Type, type, type.

Python will be much easier if there are no type hints.

But Python will be less robust if there are really no type hints.

After all, type safety prevents the chaos of hidden bugs.

Behind the scenes, Python's typing system is more than just inline type hints. There are two significant concepts you may overlook: type stubs and typeshed.

If you've ever wondered what .pyi files are, how they relate to your code, and when you should use them, this article is for you.

What Are Type Stubs?

Type stubs are files with the .pyi extension.

They look like Python files, but instead of containing real code, they only contain function signatures, classes, and type hints.

We can think of them as "blueprints" of a module: they describe what exists and its types, but not how it works.

For example, if we have a simple function like the following:

# math_utils.py
def add(a, b):
    return a + b

This file has no type hints.
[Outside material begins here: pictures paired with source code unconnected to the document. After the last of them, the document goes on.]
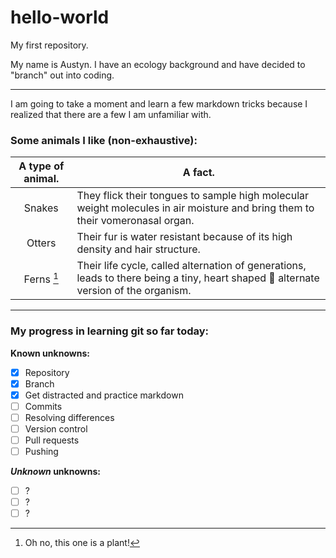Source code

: # hello-world

My first repository.

My name is Austyn.  I have an ecology background and have decided to "branch" out into coding.

---

I am going to take a moment and learn a few markdown tricks because I realized that there are a few I am unfamiliar with.

### Some animals I like (non-exhaustive):

| A type of animal. | A fact. |
| :---: | --- |
| Snakes | They flick their tongues to sample high molecular weight molecules in air moisture and bring them to their vomeronasal organ. |
| Otters | Their fur is water resistant because of its high density and hair structure. |
| Ferns [^1]  | Their life cycle, called alternation of generations, leads to there being a tiny, heart shaped 💚 alternate version of the organism.

[^1]: Oh no, this one is a plant!


---


### My progress in learning git so far today:

**Known unknowns:**
- [x] Repository
- [x] Branch
- [x] Get distracted and practice markdown
- [ ] Commits
- [ ] Resolving differences
- [ ] Version control
- [ ] Pull requests
- [ ] Pushing

***Unknown* unknowns:**
- [ ] ?
- [ ] ?
- [ ] ?
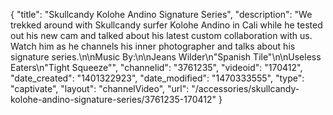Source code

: {
    "title": "Skullcandy Kolohe Andino Signature Series",
    "description": "We trekked around with Skullcandy surfer Kolohe Andino in Cali while he tested out his new cam and talked about his latest custom collaboration with us. Watch him as he channels his inner photographer and talks about his signature series.\n\nMusic By:\n\nJeans Wilder\n\"Spanish Tile\"\n\nUseless Eaters\n\"Tight Squeeze\"",
    "channelid": "3761235",
    "videoid": "170412",
    "date_created": "1401322923",
    "date_modified": "1470333555",
    "type": "captivate",
    "layout": "channelVideo",
    "url": "\/accessories\/skullcandy-kolohe-andino-signature-series\/3761235-170412"
}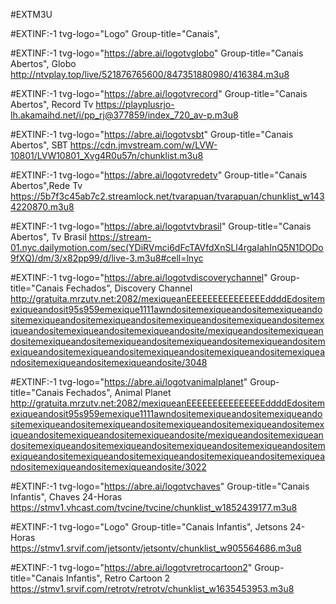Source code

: #EXTM3U

#EXTINF:-1 tvg-logo="Logo" Group-title="Canais", 

#EXTINF:-1 tvg-logo="https://abre.ai/logotvglobo" Group-title="Canais Abertos", Globo
http://ntvplay.top/live/521876765600/847351880980/416384.m3u8

#EXTINF:-1 tvg-logo="https://abre.ai/logotvrecord" Group-title="Canais Abertos", Record Tv 
https://playplusrjo-lh.akamaihd.net/i/pp_rj@377859/index_720_av-p.m3u8

#EXTINF:-1 tvg-logo="https://abre.ai/logotvsbt" Group-title="Canais Abertos", SBT 
https://cdn.jmvstream.com/w/LVW-10801/LVW10801_Xvg4R0u57n/chunklist.m3u8

#EXTINF:-1 tvg-logo="https://abre.ai/logotvredetv" Group-title="Canais Abertos",Rede Tv 
https://5b7f3c45ab7c2.streamlock.net/tvarapuan/tvarapuan/chunklist_w1434220870.m3u8

#EXTINF:-1 tvg-logo="https://abre.ai/logotvtvbrasil" Group-title="Canais Abertos", Tv Brasil
https://stream-01.nyc.dailymotion.com/sec(YDiRVmci6dFcTAVfdXnSLl4rgaIahInQ5N1DODo9fXQ)/dm/3/x82pp99/d/live-3.m3u8#cell=lnyc






#EXTINF:-1 tvg-logo="https://abre.ai/logotvdiscoverychannel" Group-title="Canais Fechados", Discovery Channel
http://gratuita.mrzutv.net:2082/mexiqueanEEEEEEEEEEEEEEEddddEdositemexiqueandosit95s959emexique1111awndositemexiqueandositemexiqueandositemexiqueandositemexiqueandositemexiqueandositemexiqueandositemexiqueandositemexiqueandositemexiqueandosite/mexiqueandositemexiqueandositemexiqueandositemexiqueandositemexiqueandositemexiqueandositemexiqueandositemexiqueandositemexiqueandositemexiqueandositemexiqueandositemexiqueandositemexiqueandosite/3048

#EXTINF:-1 tvg-logo="https://abre.ai/logotvanimalplanet" Group-title="Canais Fechados", Animal Planet
http://gratuita.mrzutv.net:2082/mexiqueanEEEEEEEEEEEEEEEddddEdositemexiqueandosit95s959emexique1111awndositemexiqueandositemexiqueandositemexiqueandositemexiqueandositemexiqueandositemexiqueandositemexiqueandositemexiqueandositemexiqueandosite/mexiqueandositemexiqueandositemexiqueandositemexiqueandositemexiqueandositemexiqueandositemexiqueandositemexiqueandositemexiqueandositemexiqueandositemexiqueandositemexiqueandositemexiqueandosite/3022




#EXTINF:-1 tvg-logo="https://abre.ai/logotvchaves" Group-title="Canais Infantis", Chaves 24-Horas
https://stmv1.vhcast.com/tvcine/tvcine/chunklist_w1852439177.m3u8

#EXTINF:-1 tvg-logo="Logo" Group-title="Canais Infantis", Jetsons 24-Horas  
https://stmv1.srvif.com/jetsontv/jetsontv/chunklist_w905564686.m3u8

#EXTINF:-1 tvg-logo="https://abre.ai/logotvretrocartoon2" Group-title="Canais Infantis", Retro Cartoon 2
https://stmv1.srvif.com/retrotv/retrotv/chunklist_w1635453953.m3u8
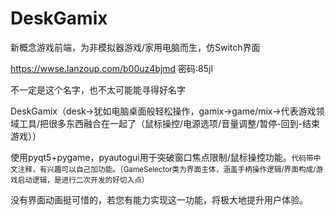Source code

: # DeskGamix
新概念游戏前端，为非模拟器游戏/家用电脑而生，仿Switch界面

https://wwse.lanzoup.com/b00uz4bjmd
密码:85jl

不一定是这个名字，也不太可能能寻得好名字

DeskGamix（desk→犹如电脑桌面般轻松操作，gamix→game/mix→代表游戏领域工具/把很多东西融合在一起了（鼠标操控/电源选项/音量调整/暂停-回到-结束游戏））

使用pyqt5+pygame，pyautogui用于突破窗口焦点限制/鼠标操控功能。<small>代码带中文注释，有兴趣可以自己加功能。（GameSelector类为界面主体，涵盖手柄操作逻辑/界面构成/游戏启动逻辑，是进行二次开发的好切入点）</small>

没有界面动画挺可惜的，若您有能力实现这一功能，将极大地提升用户体验。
We can create a stub file for it like this:

# math_utils.pyi (type stub)
def add(a: int, b: int) -> int: ...

Now, a type checker knows that add() takes two integers and returns an integer, even though the real function in math_utils.py has no type annotations at all.

Of course, we mostly don't need to write a separate file just for basic type hints, especially when the inline hints are not complicated.

But the mechanism of type stubs will show its necessity when the program and its typing become complex.

Because the philosophy of the type stubs is: separation of concerns (SoC). It is a design principle that says:

Each part of a program should deal with one, and only one, responsibility.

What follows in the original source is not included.